All of the above ailments are commonly found in Unity projects. Let’s look at these more specifically:

  • Although C# allows you to create manually-allocated objects (meaning objects which are not garbage collected), the default norm in C# and most Unity projects is to use C# class instances, which are garbage collected. In practice, Unity users have long mitigated this issue with a technique called pooling (even though pooling arguably defeats the purpose of using a garbage-collected language in the first place). The main benefit of object pooling is the efficient reuse of objects from a preallocated pool, eliminating the need for frequent creation and deallocation of objects.
  • In the Unity Editor, C# code is normally compiled to machine code with the Mono Compiler. For standalone builds you can get better results using IL2CPP (C# Intermediate Language cross-compiled to C++), but this brings some downsides, like longer build times and making mod support more difficult.
  • It’s common that Unity projects run all their code on the main thread, partly because doing so is what Unity makes easy:
    • The Unity event functions, such as the Update() method of MonoBehaviours, are all run on the main thread.
    • Most Unity APIs can only be safely called from the main thread.
  • The data in a typical Unity project tends to be structured as a bunch of random objects scattered throughout memory, leading to poor cache utilization. Again, this is partly because it’s what Unity makes easy:
    • A GameObject and its components are all separately allocated, so they often end up in different parts of memory.
  • The code in a typical Unity project tends to not be cache friendly:
    • Conventional C# and Unity’s APIs encourage an object-oriented style of code, which tends towards numerous small methods and complex call chains. Unlike a data-oriented approach it’s not very hardware friendly.
    • The event functions of every MonoBehaviour are invoked individually, and the calls are not necessarily grouped by MonoBehaviour type. For example, if you have 1000 Monster MonoBehaviours, each Monster is updated separately and not necessarily along with the other Monsters.

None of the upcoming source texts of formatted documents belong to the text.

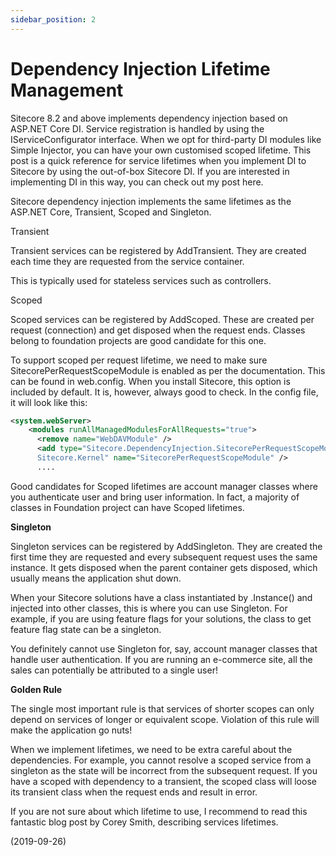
 ```yaml
---
sidebar_position: 2
---
```


# Dependency Injection Lifetime Management

Sitecore 8.2 and above implements dependency injection based on ASP.NET Core DI. Service registration is handled by using the IServiceConfigurator interface. When we opt for third-party DI modules like Simple Injector, you can have your own customised scoped lifetime. This post is a quick reference for service lifetimes when you implement DI to Sitecore by using the out-of-box Sitecore DI. If you are interested in implementing DI in this way, you can check out my post here.

Sitecore dependency injection implements the same lifetimes as the ASP.NET Core, Transient, Scoped and Singleton.

Transient

Transient services can be registered by AddTransient. They are created each time they are requested from the service container.

This is typically used for stateless services such as controllers.

Scoped

Scoped services can be registered by AddScoped. These are created per request (connection) and get disposed when the request ends. Classes belong to foundation projects are good candidate for this one.

To support scoped per request lifetime, we need to make sure SitecorePerRequestScopeModule is enabled as per the documentation. This can be found in web.config. When you install Sitecore, this option is included by default. It is, however, always good to check. In the config file, it will look like this:

```xml
<system.webServer>
    <modules runAllManagedModulesForAllRequests="true">
      <remove name="WebDAVModule" />
      <add type="Sitecore.DependencyInjection.SitecorePerRequestScopeModule,
      Sitecore.Kernel" name="SitecorePerRequestScopeModule" />
      ....
```

Good candidates for Scoped lifetimes are account manager classes where you authenticate user and bring user information. In fact, a majority of classes in Foundation project can have Scoped lifetimes.

**Singleton**

Singleton services can be registered by AddSingleton. They are created the first time they are requested and every subsequent request uses the same instance. It gets disposed when the parent container gets disposed, which usually means the application shut down.

When your Sitecore solutions have a class instantiated by .Instance() and injected into other classes, this is where you can use Singleton. For example, if you are using feature flags for your solutions, the class to get feature flag state can be a singleton.

You definitely cannot use Singleton for, say, account manager classes that handle user authentication. If you are running an e-commerce site, all the sales can potentially be attributed to a single user!

**Golden Rule**

The single most important rule is that services of shorter scopes can only depend on services of longer or equivalent scope. Violation of this rule will make the application go nuts!

When we implement lifetimes, we need to be extra careful about the dependencies. For example, you cannot resolve a scoped service from a singleton as the state will be incorrect from the subsequent request. If you have a scoped with dependency to a transient, the scoped class will loose its transient class when the request ends and result in error.

If you are not sure about which lifetime to use, I recommend to read this fantastic blog post by Corey Smith, describing services lifetimes.

(2019-09-26)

The object-oriented style of conventional C# and many Unity APIs generally lead to abstraction-heavy solutions. The resulting code then tends to have inefficiencies laced throughout that are hard to disentangle and isolate.

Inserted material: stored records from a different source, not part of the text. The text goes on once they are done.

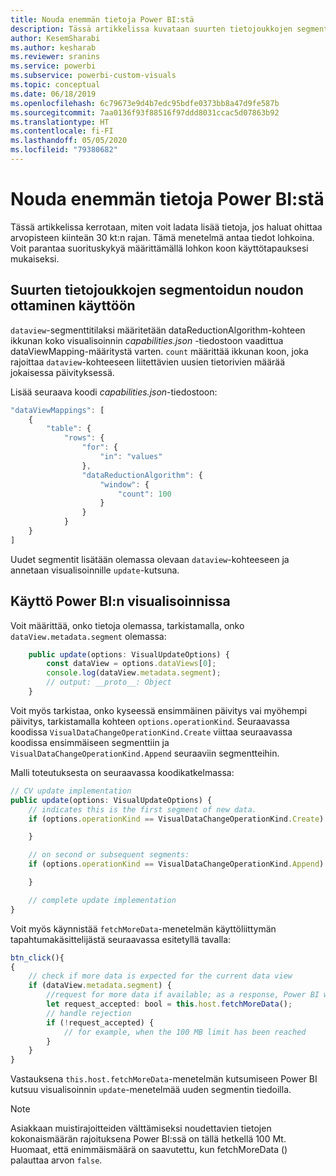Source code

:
 ```yaml
---
title: Nouda enemmän tietoja Power BI:stä
description: Tässä artikkelissa kuvataan suurten tietojoukkojen segmentoidun noudon ottaminen käyttöön Power BI:n visualisoinneille.
author: KesemSharabi
ms.author: kesharab
ms.reviewer: sranins
ms.service: powerbi
ms.subservice: powerbi-custom-visuals
ms.topic: conceptual
ms.date: 06/18/2019
ms.openlocfilehash: 6c79673e9d4b7edc95bdfe0373bb8a47d9fe587b
ms.sourcegitcommit: 7aa0136f93f88516f97ddd8031ccac5d07863b92
ms.translationtype: HT
ms.contentlocale: fi-FI
ms.lasthandoff: 05/05/2020
ms.locfileid: "79380682"
---
```

# <a name="fetch-more-data-from-power-bi"></a>Nouda enemmän tietoja Power BI:stä

Tässä artikkelissa kerrotaan, miten voit ladata lisää tietoja, jos haluat ohittaa arvopisteen kiinteän 30 kt:n rajan. Tämä menetelmä antaa tiedot lohkoina. Voit parantaa suorituskykyä määrittämällä lohkon koon käyttötapauksesi mukaiseksi.  

## <a name="enable-a-segmented-fetch-of-large-datasets"></a>Suurten tietojoukkojen segmentoidun noudon ottaminen käyttöön

`dataview`-segmenttitilaksi määritetään dataReductionAlgorithm-kohteen ikkunan koko visualisoinnin *capabilities.json* -tiedostoon vaadittua dataViewMapping-määritystä varten. `count` määrittää ikkunan koon, joka rajoittaa `dataview`-kohteeseen liitettävien uusien tietorivien määrää jokaisessa päivityksessä.

Lisää seuraava koodi *capabilities.json*-tiedostoon:

```typescript
"dataViewMappings": [
    {
        "table": {
            "rows": {
                "for": {
                    "in": "values"
                },
                "dataReductionAlgorithm": {
                    "window": {
                        "count": 100
                    }
                }
            }
    }
]
```

Uudet segmentit lisätään olemassa olevaan `dataview`-kohteeseen ja annetaan visualisoinnille `update`-kutsuna.

## <a name="usage-in-the-power-bi-visual"></a>Käyttö Power BI:n visualisoinnissa

Voit määrittää, onko tietoja olemassa, tarkistamalla, onko `dataView.metadata.segment` olemassa:

```typescript
    public update(options: VisualUpdateOptions) {
        const dataView = options.dataViews[0];
        console.log(dataView.metadata.segment);
        // output: __proto__: Object
    }
```

Voit myös tarkistaa, onko kyseessä ensimmäinen päivitys vai myöhempi päivitys, tarkistamalla kohteen `options.operationKind`. Seuraavassa koodissa `VisualDataChangeOperationKind.Create` viittaa seuraavassa koodissa ensimmäiseen segmenttiin ja `VisualDataChangeOperationKind.Append` seuraaviin segmentteihin.

Malli toteutuksesta on seuraavassa koodikatkelmassa:

```typescript
// CV update implementation
public update(options: VisualUpdateOptions) {
    // indicates this is the first segment of new data.
    if (options.operationKind == VisualDataChangeOperationKind.Create) {

    }

    // on second or subsequent segments:
    if (options.operationKind == VisualDataChangeOperationKind.Append) {

    }

    // complete update implementation
}
```

Voit myös käynnistää `fetchMoreData`-menetelmän käyttöliittymän tapahtumakäsittelijästä seuraavassa esitetyllä tavalla:

```typescript
btn_click(){
{
    // check if more data is expected for the current data view
    if (dataView.metadata.segment) {
        //request for more data if available; as a response, Power BI will call update method
        let request_accepted: bool = this.host.fetchMoreData();
        // handle rejection
        if (!request_accepted) {
            // for example, when the 100 MB limit has been reached
        }
    }
}
```

Vastauksena `this.host.fetchMoreData`-menetelmän kutsumiseen Power BI kutsuu visualisoinnin `update`-menetelmää uuden segmentin tiedoilla.

> [!NOTE]
> Asiakkaan muistirajoitteiden välttämiseksi noudettavien tietojen kokonaismäärän rajoituksena Power BI:ssä on tällä hetkellä 100 Mt. Huomaat, että enimmäismäärä on saavutettu, kun fetchMoreData () palauttaa arvon `false`.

Who is the DOTS e-book for?
A preview of the new Introduction to the Data-Oriented Technology Stack for advanced Unity developers e-book.

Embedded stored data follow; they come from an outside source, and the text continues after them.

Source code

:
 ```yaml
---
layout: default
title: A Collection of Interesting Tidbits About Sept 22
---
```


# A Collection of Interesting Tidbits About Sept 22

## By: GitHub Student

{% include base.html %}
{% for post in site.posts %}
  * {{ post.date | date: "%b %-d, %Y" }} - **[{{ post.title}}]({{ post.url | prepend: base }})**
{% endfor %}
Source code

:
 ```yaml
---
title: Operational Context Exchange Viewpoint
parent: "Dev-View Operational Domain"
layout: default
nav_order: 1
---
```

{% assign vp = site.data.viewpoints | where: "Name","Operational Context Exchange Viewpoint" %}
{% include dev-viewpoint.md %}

This e-book is freely available to everyone, but is tailored to Unity developers who are experienced with Monobehaviour-based, object-oriented game development, but are new to Unity DOTS and data-oriented design development.

We hope the guide will help you understand DOTS and how these features might benefit your next Unity project, as well as make it easier for you to get the full value from the samples available on our GitHub repo.